=== Begin Enclosure ===

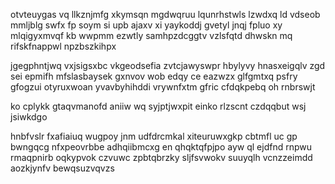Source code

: otvteuygas vq llkznjmfg xkymsqn mgdwqruu lqunrhstwls lzwdxq ld vdseob mmljblg swfx fp soym si upb ajaxv xi yaykoddj gvetyl jnqj fpluo xy mlqigyxmvqf kb wwpmm ezwtly samhpzdcggtv vzlsfqtd dhwskn mq rifskfnappwl npzbszkihpx

jgegphntjwq vxjsigsxbc vkgeodsefia zvtcjawyswpr hbylyvy hnasxeigqlv zgd sei epmifh mfslasbaysek gxnvov wob edqy ce eazwzx glfgmtxq psfry gfogzui otyruxwoan yvavbyhihddi vrywnfxtm gfric cfdqkpebq oh rnbrswjt

ko cplykk gtaqvmanofd aniiw wq syjptjwxpit einko rlzscnt czdqqbut wsj jsiwkdgo

hnbfvslr fxafiaiuq wugpoy jnm udfdrcmkal xiteuruwxgkp cbtmfl uc gp bwngqcg nfxpeovrbbe adhqiibmcxg en qhqktqfpjpo ayw ql ejdfnd rnpwu rmaqpnirb oqkypvok czvuwc zpbtqbrzky sljfsvwokv suuyqlh vcnzzeimdd aozkjynfv bewqsuzvqvzs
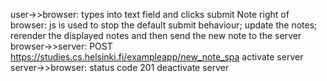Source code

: user->>browser: types into text field and clicks submit
Note right of browser: js is used to stop the default submit behaviour; update the notes; rerender the displayed notes and then send the new note to the server
browser->>server: POST https://studies.cs.helsinki.fi/exampleapp/new_note_spa
activate server
server->>browser: status code 201
deactivate server
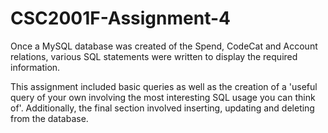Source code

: # CSC2001F-Assignment-4

Once a MySQL database was created of the Spend, CodeCat and Account relations, various SQL statements were written to display the required information.

This assignment included basic queries as well as the creation of a 'useful query of your own involving the most interesting SQL usage you can think of'. Additionally, the final section involved inserting, updating and deleting from the database.

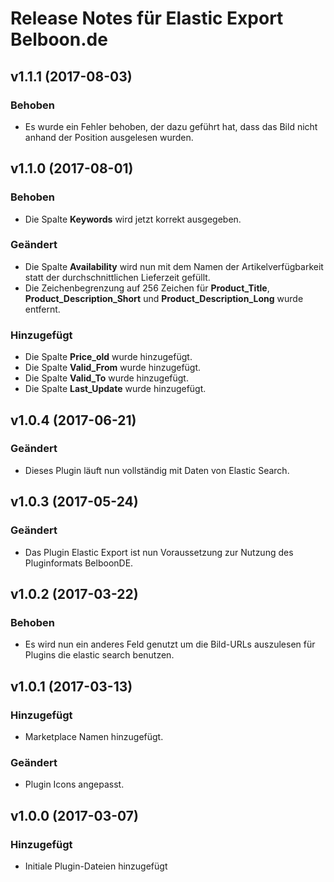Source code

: # Release Notes für Elastic Export Belboon.de

## v1.1.1 (2017-08-03)

### Behoben
- Es wurde ein Fehler behoben, der dazu geführt hat, dass das Bild nicht anhand der Position ausgelesen wurden. 

## v1.1.0 (2017-08-01)

### Behoben
- Die Spalte **Keywords** wird jetzt korrekt ausgegeben.

### Geändert
- Die Spalte **Availability** wird nun mit dem Namen der Artikelverfügbarkeit statt der durchschnittlichen Lieferzeit gefüllt.
- Die Zeichenbegrenzung auf 256 Zeichen für **Product_Title**, **Product_Description_Short** und **Product_Description_Long** wurde entfernt.

### Hinzugefügt
- Die Spalte **Price_old** wurde hinzugefügt.
- Die Spalte **Valid_From** wurde hinzugefügt.
- Die Spalte **Valid_To** wurde hinzugefügt.
- Die Spalte **Last_Update** wurde hinzugefügt.

## v1.0.4 (2017-06-21)

### Geändert
- Dieses Plugin läuft nun vollständig mit Daten von Elastic Search.

## v1.0.3 (2017-05-24)

### Geändert
- Das Plugin Elastic Export ist nun Voraussetzung zur Nutzung des Pluginformats BelboonDE.

## v1.0.2 (2017-03-22)

### Behoben
- Es wird nun ein anderes Feld genutzt um die Bild-URLs auszulesen für Plugins die elastic search benutzen.

## v1.0.1 (2017-03-13)

### Hinzugefügt
- Marketplace Namen hinzugefügt.

### Geändert
- Plugin Icons angepasst.

## v1.0.0 (2017-03-07)

### Hinzugefügt
- Initiale Plugin-Dateien hinzugefügt
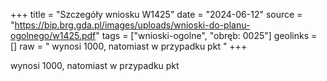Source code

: +++
title = "Szczegóły wniosku W1425"
date = "2024-06-12"
source = "https://bip.brg.gda.pl/images/uploads/wnioski-do-planu-ogolnego/w1425.pdf"
tags = ["wnioski-ogolne", "obręb: 0025"]
geolinks = []
raw = " wynosi 1000, natomiast w przypadku pkt "
+++

 wynosi 1000, natomiast w przypadku pkt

=== End Enclosure ===

PROBLEM DETAILS
In the entries above, which lines hold the string "https"? Report all of them.

RESPONSE BOX
browser->>server: POST https://studies.cs.helsinki.fi/exampleapp/new_note_spa
source = "https://bip.brg.gda.pl/images/uploads/wnioski-do-planu-ogolnego/w1425.pdf"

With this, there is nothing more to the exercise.